Dans chacun de ces cas, le fait pour les participants de se situer dans un cadre socioéconomique et environnemental élargi les a obligés à envisager des situations déstabilisantes. Et notamment par le type de questions abordées : l’extension de la forêt de 50 % au cours des cinquante dernières années aux dépens des prairies pourrait-elle être remise en cause par une demande accrue de nourriture ou d’énergie, voire par l’évolution du climat ? Peut-on accepter le défrichement de plusieurs millions d’hectares ? Doit-on attendre ou subir ?
La prospective favorise le dialogue entre des acteurs qui peuvent un temps oublier leurs intérêts à court terme.
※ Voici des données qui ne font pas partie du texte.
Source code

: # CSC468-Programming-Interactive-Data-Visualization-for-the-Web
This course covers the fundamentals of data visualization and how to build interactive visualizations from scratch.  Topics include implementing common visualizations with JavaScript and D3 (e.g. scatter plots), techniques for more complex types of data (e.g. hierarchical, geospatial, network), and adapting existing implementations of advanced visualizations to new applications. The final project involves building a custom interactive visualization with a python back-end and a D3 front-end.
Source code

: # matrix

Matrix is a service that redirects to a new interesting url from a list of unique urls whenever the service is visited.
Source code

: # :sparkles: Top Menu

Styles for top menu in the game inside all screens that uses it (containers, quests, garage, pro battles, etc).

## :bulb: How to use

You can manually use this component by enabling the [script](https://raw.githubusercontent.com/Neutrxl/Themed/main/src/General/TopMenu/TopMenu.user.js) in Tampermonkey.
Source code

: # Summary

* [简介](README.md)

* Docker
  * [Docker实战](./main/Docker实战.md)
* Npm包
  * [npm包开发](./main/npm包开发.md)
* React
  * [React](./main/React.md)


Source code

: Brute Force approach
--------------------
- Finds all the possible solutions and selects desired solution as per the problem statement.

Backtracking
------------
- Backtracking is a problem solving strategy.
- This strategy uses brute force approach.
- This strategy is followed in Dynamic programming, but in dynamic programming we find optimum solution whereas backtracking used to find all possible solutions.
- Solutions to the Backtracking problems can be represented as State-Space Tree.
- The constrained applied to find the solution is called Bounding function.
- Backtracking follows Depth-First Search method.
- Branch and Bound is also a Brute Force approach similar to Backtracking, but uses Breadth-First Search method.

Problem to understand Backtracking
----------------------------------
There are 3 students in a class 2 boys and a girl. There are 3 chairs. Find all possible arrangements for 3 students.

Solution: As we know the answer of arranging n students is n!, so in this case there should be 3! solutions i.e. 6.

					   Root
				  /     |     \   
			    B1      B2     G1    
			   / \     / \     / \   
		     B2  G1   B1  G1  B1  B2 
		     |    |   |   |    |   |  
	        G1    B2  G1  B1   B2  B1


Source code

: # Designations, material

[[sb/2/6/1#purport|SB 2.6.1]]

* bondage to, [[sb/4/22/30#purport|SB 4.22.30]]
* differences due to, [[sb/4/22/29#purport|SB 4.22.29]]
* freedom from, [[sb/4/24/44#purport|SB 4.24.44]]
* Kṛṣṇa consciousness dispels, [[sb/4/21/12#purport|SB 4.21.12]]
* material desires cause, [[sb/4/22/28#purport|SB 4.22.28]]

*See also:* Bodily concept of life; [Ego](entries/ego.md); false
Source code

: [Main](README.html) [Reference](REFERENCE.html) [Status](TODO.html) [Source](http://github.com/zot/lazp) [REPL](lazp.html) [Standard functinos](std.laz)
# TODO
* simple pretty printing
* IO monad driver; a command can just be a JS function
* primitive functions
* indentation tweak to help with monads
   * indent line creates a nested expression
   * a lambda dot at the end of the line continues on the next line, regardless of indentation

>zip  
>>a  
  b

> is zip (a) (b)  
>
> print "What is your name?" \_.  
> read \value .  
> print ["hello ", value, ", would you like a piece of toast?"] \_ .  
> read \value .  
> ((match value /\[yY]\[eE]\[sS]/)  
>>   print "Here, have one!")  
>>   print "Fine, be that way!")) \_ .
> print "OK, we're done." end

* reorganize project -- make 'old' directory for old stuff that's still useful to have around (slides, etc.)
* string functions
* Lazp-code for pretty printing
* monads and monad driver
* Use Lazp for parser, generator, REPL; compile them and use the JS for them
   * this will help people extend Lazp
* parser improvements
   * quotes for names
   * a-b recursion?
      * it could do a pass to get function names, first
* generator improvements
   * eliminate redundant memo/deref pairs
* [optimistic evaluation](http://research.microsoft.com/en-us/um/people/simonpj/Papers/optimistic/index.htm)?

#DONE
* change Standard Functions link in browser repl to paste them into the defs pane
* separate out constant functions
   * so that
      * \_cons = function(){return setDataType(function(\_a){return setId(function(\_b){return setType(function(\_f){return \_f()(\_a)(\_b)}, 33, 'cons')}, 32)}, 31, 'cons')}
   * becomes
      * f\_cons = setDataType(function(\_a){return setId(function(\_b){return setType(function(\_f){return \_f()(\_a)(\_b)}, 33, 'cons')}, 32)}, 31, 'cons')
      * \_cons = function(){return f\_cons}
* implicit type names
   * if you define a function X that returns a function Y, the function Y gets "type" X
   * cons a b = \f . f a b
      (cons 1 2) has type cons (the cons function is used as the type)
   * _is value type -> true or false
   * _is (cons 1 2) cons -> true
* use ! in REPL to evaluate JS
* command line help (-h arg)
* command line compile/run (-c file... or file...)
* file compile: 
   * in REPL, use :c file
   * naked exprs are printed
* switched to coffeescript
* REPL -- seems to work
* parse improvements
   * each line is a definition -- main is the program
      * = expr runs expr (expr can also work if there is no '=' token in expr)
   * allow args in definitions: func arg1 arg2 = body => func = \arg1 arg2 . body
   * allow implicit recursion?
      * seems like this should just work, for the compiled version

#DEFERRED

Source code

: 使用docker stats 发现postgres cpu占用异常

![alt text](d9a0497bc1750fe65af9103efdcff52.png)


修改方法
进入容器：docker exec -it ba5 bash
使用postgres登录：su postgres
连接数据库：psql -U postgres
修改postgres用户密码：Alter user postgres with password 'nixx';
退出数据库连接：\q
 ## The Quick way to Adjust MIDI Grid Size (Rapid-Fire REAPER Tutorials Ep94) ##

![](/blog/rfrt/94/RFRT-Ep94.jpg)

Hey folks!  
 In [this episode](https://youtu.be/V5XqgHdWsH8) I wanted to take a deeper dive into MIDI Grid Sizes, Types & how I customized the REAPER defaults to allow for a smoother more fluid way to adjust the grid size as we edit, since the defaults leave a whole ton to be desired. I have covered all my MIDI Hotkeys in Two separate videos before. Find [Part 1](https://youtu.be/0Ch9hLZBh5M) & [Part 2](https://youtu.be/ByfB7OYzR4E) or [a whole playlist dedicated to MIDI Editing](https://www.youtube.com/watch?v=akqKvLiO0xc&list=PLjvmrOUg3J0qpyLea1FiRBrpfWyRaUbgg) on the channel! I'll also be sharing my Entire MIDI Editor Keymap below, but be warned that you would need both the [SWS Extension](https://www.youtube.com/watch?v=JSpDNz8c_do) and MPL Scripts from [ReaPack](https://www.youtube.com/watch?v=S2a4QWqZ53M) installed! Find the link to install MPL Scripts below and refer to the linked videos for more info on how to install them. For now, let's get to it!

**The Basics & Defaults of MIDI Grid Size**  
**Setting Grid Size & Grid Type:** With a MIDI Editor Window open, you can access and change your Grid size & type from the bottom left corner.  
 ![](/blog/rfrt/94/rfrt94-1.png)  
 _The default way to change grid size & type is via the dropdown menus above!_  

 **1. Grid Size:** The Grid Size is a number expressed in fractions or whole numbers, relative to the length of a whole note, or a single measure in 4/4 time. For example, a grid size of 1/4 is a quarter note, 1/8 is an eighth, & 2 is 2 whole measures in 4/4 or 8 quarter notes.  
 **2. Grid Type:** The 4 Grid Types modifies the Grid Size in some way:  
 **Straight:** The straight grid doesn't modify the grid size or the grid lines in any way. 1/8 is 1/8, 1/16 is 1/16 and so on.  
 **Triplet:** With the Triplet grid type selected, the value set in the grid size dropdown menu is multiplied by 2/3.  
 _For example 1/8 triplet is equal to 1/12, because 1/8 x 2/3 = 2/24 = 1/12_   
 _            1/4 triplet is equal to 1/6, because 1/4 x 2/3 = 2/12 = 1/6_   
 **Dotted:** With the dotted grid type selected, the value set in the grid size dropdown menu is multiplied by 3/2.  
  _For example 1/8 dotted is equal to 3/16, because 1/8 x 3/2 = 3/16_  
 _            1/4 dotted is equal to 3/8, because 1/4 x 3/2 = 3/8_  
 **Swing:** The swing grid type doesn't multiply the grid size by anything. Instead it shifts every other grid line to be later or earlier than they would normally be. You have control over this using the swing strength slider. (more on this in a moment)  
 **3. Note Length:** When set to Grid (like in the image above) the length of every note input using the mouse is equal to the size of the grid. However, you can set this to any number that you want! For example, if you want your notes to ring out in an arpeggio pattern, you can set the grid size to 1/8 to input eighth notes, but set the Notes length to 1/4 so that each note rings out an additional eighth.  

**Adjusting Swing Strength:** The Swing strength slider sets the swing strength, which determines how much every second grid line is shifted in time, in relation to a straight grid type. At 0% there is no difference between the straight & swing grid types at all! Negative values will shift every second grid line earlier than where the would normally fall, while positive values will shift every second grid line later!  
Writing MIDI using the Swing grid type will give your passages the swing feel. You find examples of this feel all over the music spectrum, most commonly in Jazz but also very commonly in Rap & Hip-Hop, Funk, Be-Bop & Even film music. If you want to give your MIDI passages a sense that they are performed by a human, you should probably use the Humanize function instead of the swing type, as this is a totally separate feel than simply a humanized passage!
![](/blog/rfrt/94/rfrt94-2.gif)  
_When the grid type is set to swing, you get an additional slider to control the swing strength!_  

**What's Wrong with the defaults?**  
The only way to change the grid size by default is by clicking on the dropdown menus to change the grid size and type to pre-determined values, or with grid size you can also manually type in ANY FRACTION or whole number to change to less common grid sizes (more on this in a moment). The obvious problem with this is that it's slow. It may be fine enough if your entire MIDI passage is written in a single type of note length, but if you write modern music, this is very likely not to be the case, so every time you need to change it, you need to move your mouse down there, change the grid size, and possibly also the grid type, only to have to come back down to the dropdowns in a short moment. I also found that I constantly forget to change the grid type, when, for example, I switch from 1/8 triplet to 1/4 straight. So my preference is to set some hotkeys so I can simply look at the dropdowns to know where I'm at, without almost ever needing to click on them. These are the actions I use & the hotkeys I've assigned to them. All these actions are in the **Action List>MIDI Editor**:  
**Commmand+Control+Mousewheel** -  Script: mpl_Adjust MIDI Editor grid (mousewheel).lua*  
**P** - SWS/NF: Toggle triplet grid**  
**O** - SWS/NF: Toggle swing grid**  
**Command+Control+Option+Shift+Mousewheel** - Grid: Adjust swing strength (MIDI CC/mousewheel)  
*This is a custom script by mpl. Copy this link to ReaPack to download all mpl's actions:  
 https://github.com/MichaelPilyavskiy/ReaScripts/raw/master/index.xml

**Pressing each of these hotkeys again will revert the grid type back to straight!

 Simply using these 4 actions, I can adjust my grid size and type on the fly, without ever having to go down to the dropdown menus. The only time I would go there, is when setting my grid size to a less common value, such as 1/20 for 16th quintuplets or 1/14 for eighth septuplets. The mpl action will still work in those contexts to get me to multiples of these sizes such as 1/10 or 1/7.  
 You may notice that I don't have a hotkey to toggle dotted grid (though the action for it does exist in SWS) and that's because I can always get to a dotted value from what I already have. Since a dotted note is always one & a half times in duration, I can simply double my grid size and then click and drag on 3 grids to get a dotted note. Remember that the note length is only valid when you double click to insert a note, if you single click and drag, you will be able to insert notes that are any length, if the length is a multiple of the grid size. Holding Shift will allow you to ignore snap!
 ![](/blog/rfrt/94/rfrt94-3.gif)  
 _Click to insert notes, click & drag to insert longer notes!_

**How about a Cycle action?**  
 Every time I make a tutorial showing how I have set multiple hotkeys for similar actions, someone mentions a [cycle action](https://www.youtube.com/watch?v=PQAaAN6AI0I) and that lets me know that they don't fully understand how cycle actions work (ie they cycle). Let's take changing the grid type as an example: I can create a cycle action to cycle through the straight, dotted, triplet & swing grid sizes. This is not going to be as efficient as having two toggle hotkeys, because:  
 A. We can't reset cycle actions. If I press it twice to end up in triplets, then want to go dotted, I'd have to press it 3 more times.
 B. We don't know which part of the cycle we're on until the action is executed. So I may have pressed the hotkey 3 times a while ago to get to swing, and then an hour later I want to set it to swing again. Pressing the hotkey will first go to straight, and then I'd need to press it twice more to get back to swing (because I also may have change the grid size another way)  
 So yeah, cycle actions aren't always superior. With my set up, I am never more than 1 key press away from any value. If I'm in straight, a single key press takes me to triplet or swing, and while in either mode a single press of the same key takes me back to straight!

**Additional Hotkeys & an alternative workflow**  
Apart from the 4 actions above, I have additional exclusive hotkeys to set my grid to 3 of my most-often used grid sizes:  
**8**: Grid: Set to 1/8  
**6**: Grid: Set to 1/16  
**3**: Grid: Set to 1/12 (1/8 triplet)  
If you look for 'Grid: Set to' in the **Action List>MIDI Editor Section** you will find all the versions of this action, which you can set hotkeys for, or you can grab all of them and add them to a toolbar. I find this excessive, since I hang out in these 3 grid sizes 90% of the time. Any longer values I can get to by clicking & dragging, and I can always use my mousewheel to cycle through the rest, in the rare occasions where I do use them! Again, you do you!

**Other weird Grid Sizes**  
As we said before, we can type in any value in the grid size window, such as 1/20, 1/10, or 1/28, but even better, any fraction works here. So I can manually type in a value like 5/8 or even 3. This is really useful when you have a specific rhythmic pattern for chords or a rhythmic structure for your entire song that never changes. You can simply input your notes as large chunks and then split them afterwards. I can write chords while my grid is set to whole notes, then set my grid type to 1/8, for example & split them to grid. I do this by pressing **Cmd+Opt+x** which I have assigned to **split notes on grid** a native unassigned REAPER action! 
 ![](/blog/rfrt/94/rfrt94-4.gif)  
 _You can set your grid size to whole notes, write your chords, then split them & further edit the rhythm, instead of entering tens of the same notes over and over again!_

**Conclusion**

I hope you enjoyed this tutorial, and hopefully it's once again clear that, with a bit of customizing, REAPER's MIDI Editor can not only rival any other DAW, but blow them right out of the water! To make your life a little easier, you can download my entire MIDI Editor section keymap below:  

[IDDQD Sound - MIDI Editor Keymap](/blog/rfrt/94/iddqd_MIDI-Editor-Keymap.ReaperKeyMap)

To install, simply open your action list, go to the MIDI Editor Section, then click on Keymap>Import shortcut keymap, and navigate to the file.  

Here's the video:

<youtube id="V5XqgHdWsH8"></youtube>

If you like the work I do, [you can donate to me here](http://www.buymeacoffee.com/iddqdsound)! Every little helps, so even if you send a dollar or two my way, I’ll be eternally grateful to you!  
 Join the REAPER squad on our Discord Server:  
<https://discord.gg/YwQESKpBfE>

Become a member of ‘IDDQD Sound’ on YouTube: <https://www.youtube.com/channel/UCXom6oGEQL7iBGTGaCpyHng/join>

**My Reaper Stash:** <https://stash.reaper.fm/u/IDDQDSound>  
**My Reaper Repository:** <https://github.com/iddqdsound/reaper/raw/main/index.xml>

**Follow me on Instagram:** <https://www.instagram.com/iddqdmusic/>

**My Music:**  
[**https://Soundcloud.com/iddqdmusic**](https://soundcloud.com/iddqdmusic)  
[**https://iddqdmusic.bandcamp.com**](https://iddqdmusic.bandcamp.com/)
Dans l’estuaire de la Seine par exemple, les conflits entre naturalistes, marins pêcheurs, ports et chasseurs empêchaient tout échange fructueux. L’explicitation des enjeux écologiques, économiques et sociaux a rouvert le débat et permis d’envisager des solutions pour le dragage et l’aménagement des digues : inimaginables il y a quelques années ! Il faut bien voir pourtant qu’un tel contexte favorise le fait qu’un groupe de pression essaie de manipuler ou de mettre en avant une solution aguichante ou repoussoir, laquelle permettrait un consensus trompeur. Une maîtrise d’ouvrage neutre mais active et un appui de méthode solide sont donc utiles pour faire entendre toutes les voix.
Un des principaux intérêts de la prospective est également de faire ressortir le danger des situations figées. Dans le cas de l’estuaire de la Seine, tous les participants ont pris conscience de l’inévitable dégradation en l’absence de mesures de restauration. Dans le cas de l’agriculture en 2025, des enjeux tels que les éléments fixes du paysage ou encore la nécessaire diminution des pesticides ont été mis en valeur.
Pour éviter la démobilisation des acteurs au cours de la démarche, un équilibre entre l’information et l’expression de chacun est à organiser. Inversement, il est souhaitable d’afficher que les responsables ne pourront pas trouver dans la prospective un refuge favorisant leur irresponsabilité.
En France, avec des milieux naturels plus ou moins modifiés par l’homme, l’avenir de la biodiversité est incertain. Or la démarche prospective, en obligeant à mettre en débat des points de vue scientifiques variés, permet aux acteurs locaux de s’impliquer dans les choix du futur. Au sein d’un groupe homogène avec un appui méthodologique léger, ou largement ouvert à de nombreux partenaires avec un accompagnement lourd, la prospective apparaît comme un outil précieux pour définir une gestion responsable des territoires en amont de choix indispensables pour le court et le moyen termes.